Piccolo Dizionario del Ciclista (1)

Nasce oggi la prima puntata di questa piccola rubrica il cui obiettivo è quello di illustrare le componenti fondamentali di una bicicletta (che sia una Mountain-bike o una bici da strada non ha importanza) e spiegare nel dettaglio il loro funzionamento e le loro caratteristiche fondamentali.

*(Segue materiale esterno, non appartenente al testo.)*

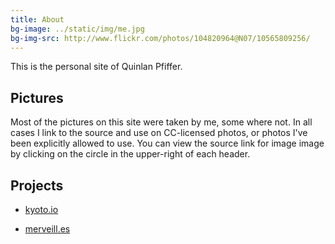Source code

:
 ```yaml
---
title: About
bg-image: ../static/img/me.jpg
bg-img-src: http://www.flickr.com/photos/104820964@N07/10565809256/
---
```

This is the personal site of Quinlan Pfiffer.

## Pictures
Most of the pictures on this site were taken by me, some where not. In all cases
I link to the source and use on CC-licensed photos, or photos I've been
explicitly allowed to use. You can view the source link for image image by
clicking on the circle in the upper-right of each header.

## Projects
* <p><a href="http://kyoto.io">kyoto.io</a></p>
* <p><a href="http://merveill.es">merveill.es</a></p>
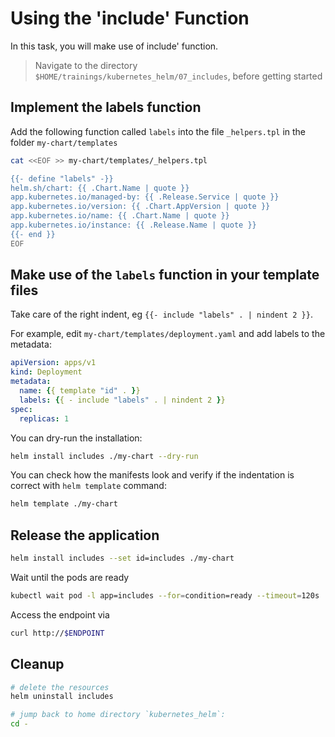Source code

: # Using the 'include' Function

In this task, you will make use of include' function.

> Navigate to the directory `$HOME/trainings/kubernetes_helm/07_includes`, before getting started

## Implement the labels function

Add the following function called `labels` into the file `_helpers.tpl` in the folder `my-chart/templates`

```bash
cat <<EOF >> my-chart/templates/_helpers.tpl

{{- define "labels" -}}
helm.sh/chart: {{ .Chart.Name | quote }}
app.kubernetes.io/managed-by: {{ .Release.Service | quote }}
app.kubernetes.io/version: {{ .Chart.AppVersion | quote }}
app.kubernetes.io/name: {{ .Chart.Name | quote }}
app.kubernetes.io/instance: {{ .Release.Name | quote }}
{{- end }}
EOF
```

## Make use of the `labels` function in your template files

Take care of the right indent, eg `{{- include "labels" . | nindent 2 }}`.

For example, edit `my-chart/templates/deployment.yaml` and add labels to the metadata:

```yaml
apiVersion: apps/v1
kind: Deployment
metadata:
  name: {{ template "id" . }}
  labels: {{ - include "labels" . | nindent 2 }}
spec:
  replicas: 1
```

You can dry-run the installation:

```bash
helm install includes ./my-chart --dry-run
```

You can check how the manifests look and verify if the indentation is correct with `helm template` command:

```bash
helm template ./my-chart
```

## Release the application

```bash
helm install includes --set id=includes ./my-chart
```

Wait until the pods are ready

```bash
kubectl wait pod -l app=includes --for=condition=ready --timeout=120s
```

Access the endpoint via

```bash
curl http://$ENDPOINT
```

## Cleanup

```bash
# delete the resources
helm uninstall includes

# jump back to home directory `kubernetes_helm`:
cd -
```
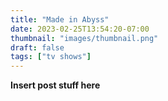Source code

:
 ```yaml
---
title: "Made in Abyss"
date: 2023-02-25T13:54:20-07:00
thumbnail: "images/thumbnail.png"
draft: false
tags: ["tv shows"]
---
```


**Insert post stuff here**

Oggi inizieremo trattando tre parti molto importanti che stanno alla base del corretto funzionamento della nostra bicicletta: la Guarnitura, i Freni e il Movimento Centrale.


La Guarnitura

In gergo ciclistico si definisce “Guarnitura” l’insieme delle pedivelle (esclusi i pedali) e delle corone anteriori. In parole povere, la guarnitura non è altro che la parte meccanica anteriore dove scorre la catena. Questo componente fondamentale della bicicletta è composto da tre fattori:

  • Lunghezza delle pedivelle: variabile, anche a seconda delle caratteristiche del ciclista, da 165 mm a 180 mm. Di solito, le più usate sono quelle che vanno da 170 mm a 175mm.
  • Tipo di aggancio al movimento centrale: a perno quadrato, a chiavella, ISIS, Oktalink, ecc (vedremo dopo in maniera più approfondita).
  • Dimensione dei girobulloni: il diametro della circonferenza che passa attraverso i bulloni che fissano le corone alla pedivella.

Guarnitura

Esistono guarniture di tutti i tipi e di tutte le misure. Solitamente la più utilizzata è quella formata da tre pignoni anteriori. Quasi tutte le bici a pochi soldi (quelle che si trovano al supermercato, per intenderci) o le bici da città vedono montate delle guarniture a tre corone, utili per semplificare la pedalata di una qualsiasi persona che usa la bicicletta non come svago o passione ma prettamente come mezzo di movimento cittadino. Tuttavia, a livello di ciclismo professionistico, le guarniture hanno un ruolo fondamentale e sono montate a seconda delle caratteristiche della gara e dell’atleta.

Nella bici da corsa, per esempio, dove c’è bisogno di una maggiore spinta ma anche della giusta agilità in salita, si è soliti montare una guarnitura cosiddetta “Compact” che prevede due corone di dentatura variabile. La dentature più utilizzate sono la 50 per la corona grande (da pianura) e la 34 per la corona piccola (da salita); tuttavia, ultimamente, molti montano un 48 sulla corona grande e un 36 sulla corona piccola per ottenere una pedalata più regolare e omogenea sia in pianura che in salita.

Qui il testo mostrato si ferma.